First the BJP. Nothing has galvanised the party so comprehensively since Advani’s rathyatra of 1989, imbuing it with a sense of hope, even a sense of purpose. In Modi, the BJP has discovered three elements it was anxiously searching for — leadership, issues to stand for and the first hope that it can win a majority on its own.
Of course, Advani will continue as its prime ministerial candidate, but Modi is the future. The succession is settled. No other second generation leader can match him. And as for the argument that Modi cannot take centrestage in Delhi because the NDA allies won’t accept him, the counter is that with Modi at the helm, the BJP could attempt to win on its own. The NDA may no longer be critical.
The key question is can Moditva work outside Gujarat? It depends on how you define it. If you believe it combines strong personal leadership and integrity, with an appeal to regional pride or robust nationalism — admittedly with strong communal undertones — and a stress on development, I see no reason why it can’t translate throughout the country. Even the fact that it alienates minorities is counterbalanced by the promise of uniting Hindus as never before. And if in Gujarat it could cut across divisions of caste, wealth and location, then it can hope to do so elsewhere as well.

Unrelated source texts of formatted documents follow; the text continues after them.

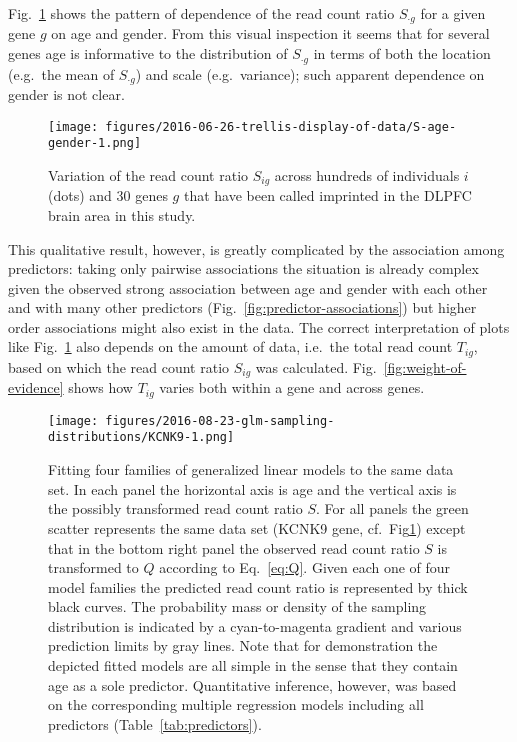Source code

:\documentclass[letterpaper]{article}
\begin{document}
Fig.~\ref{fig:S-age-gender} shows the pattern of dependence of
the read count ratio \(S_{\cdot g}\) for a given gene \(g\) on age and gender.  From
this visual inspection it seems that for several genes age is informative to
the distribution of \(S_{\cdot g}\) in terms of both the location (e.g.~the mean of
\(S_{\cdot g}\)) and scale (e.g.~variance); such apparent dependence on gender is not
clear.

\begin{figure}
\begin{center}
\texttt{[image: figures/2016-06-26-trellis-display-of-data/S-age-gender-1.png]}
\caption{
Variation of the read count ratio \(S_{ig}\) across hundreds of individuals
\(i\) (dots) and 30 genes \(g\) that have been called imprinted in the DLPFC
brain area in this study.
}
\label{fig:S-age-gender}
\end{center}
\end{figure}

This qualitative result, however, is greatly complicated by the association
among predictors: taking only pairwise associations the situation is already
complex given the observed strong association between age and gender with each
other and with many other predictors (Fig.~\ref{fig:predictor-associations})
but higher order associations might also exist in the data.
The correct interpretation of plots like Fig.~\ref{fig:S-age-gender} also depends on
the amount of data, i.e.~the total read count \(T_{ig}\), based on which the
read count ratio \(S_{ig}\) was calculated.  Fig.~\ref{fig:weight-of-evidence}
shows how \(T_{ig}\) varies both within a gene and across genes.

\begin{figure}
\begin{center}
\texttt{[image: figures/2016-08-23-glm-sampling-distributions/KCNK9-1.png]}
\end{center}
\caption{Fitting four families of generalized linear models to the same data
set.  In each panel the horizontal axis is age and the vertical axis is the
possibly transformed read count ratio \(S\).  For all panels the green scatter
represents the same data set (KCNK9 gene, cf.~Fig\ref{fig:S-age-gender})
except that in the bottom right panel the observed read count ratio \(S\) is
transformed to \(Q\) according to Eq.~\ref{eq:Q}.  Given each one of four model
families the predicted read count ratio is represented by thick black curves.
The probability mass or density of the sampling distribution is indicated by a
cyan-to-magenta gradient and various prediction limits by gray lines.  Note
that for demonstration the depicted fitted models are all simple in the sense
that they contain age as a sole predictor.  Quantitative inference, however,
was based on the corresponding multiple regression models including all
predictors (Table~\ref{tab:predictors}).
  }
\label{fig:predicted-curves}
\end{figure}
\end{document}
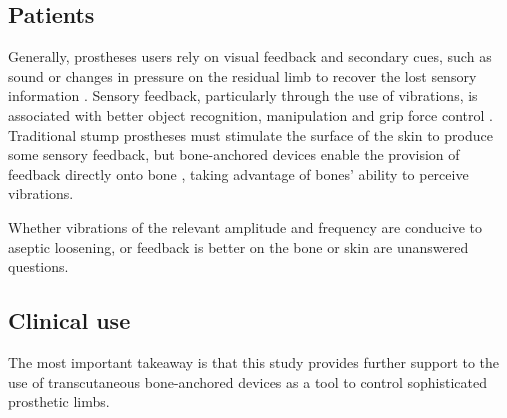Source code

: \subsection{Patients}
Generally, prostheses users rely on visual feedback and secondary cues, such as sound or changes in pressure on the residual limb to recover the lost sensory information \cite{schofield_applications_2014}.
Sensory feedback, particularly through the use of vibrations, is associated with better object recognition, manipulation and grip force control \cite{schiefer_artificial_2018, rosenbaum-chou_development_2016}.
Traditional stump prostheses must stimulate the surface of the skin to produce some sensory feedback, but bone-anchored devices enable the provision of feedback directly onto bone \cite{OrgelMarcus2021Oito}, taking advantage of bones' ability to perceive vibrations.

Whether vibrations of the relevant amplitude and frequency are conducive to aseptic loosening, or feedback is better on the bone or skin are unanswered questions.

\subsection{Clinical use}

The most important takeaway is that this study provides further support to the use of transcutaneous bone-anchored devices as a tool to control sophisticated prosthetic limbs.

Modi and Moditva is, therefore, the challenge facing the Congress, the UPA and the Left. I don’t deny it has to be fought ideologically, but that also calls for the projection of a single personality who, in herself, embodies the fight. She has to rival Modi’s appeal — both his magnetism and his myth — and symbolise the alternate vision.
Perhaps there is only one person who can do that. The pronoun ‘she’ was used deliberately. It’s Sonia Gandhi. It may be an irony that an Italian-born woman, a widow who till 1998 detested politics, should transform into one of the twin poles of Indian politics, but it could also be an inescapable fact. No other person from the anti-BJP parties has the appeal or the nation-wide image to rival Modi.
Of course, Sonia has a lot to learn. Amongst the most important is the capacity to articulate ideas that catch like fire, and the ability to sell herself to the India beyond the Hindustan Times Leadership Summit. At the moment she provokes curiosity or, perhaps, awe. Now she needs to create a following.
For the rest of us, voters rather than politicians, commentators but not participants, we also have to make a critical choice. We can either accept the idea of Modi and Moditva and adapt and adjust to it, or overcome our concerns with the Gandhi dynasty and Sonia in particular, and join the fight she must lead.
If I’m right, the middle ground is shrinking, even disappearing. The emergence of a dominant idea on the saffron front and, in response, the creation of an equal but counterveiling force on the other will squeeze out everything else. The more Moditva grows, the more its opposite has to be strengthened. Increasingly the choice will be one or the other. We will have to take sides.
Where does this leave the regional parties and the Left? They may retain their identity, even their present base, but they will have to line-up behind Modi or Sonia, in the saffron camp or the liberal/secular one. They may even have to submerge themselves within the broad appeal of the camp they belong to.
Only the sudden removal of Narendra Modi can stop this. For he is the agent forcing this change. And whilst he’s with us, he will do just that. I have no doubt Indian politics after Sunday the 23rd is another country. We have to live with new challenges. Some of us have to accept new leaders.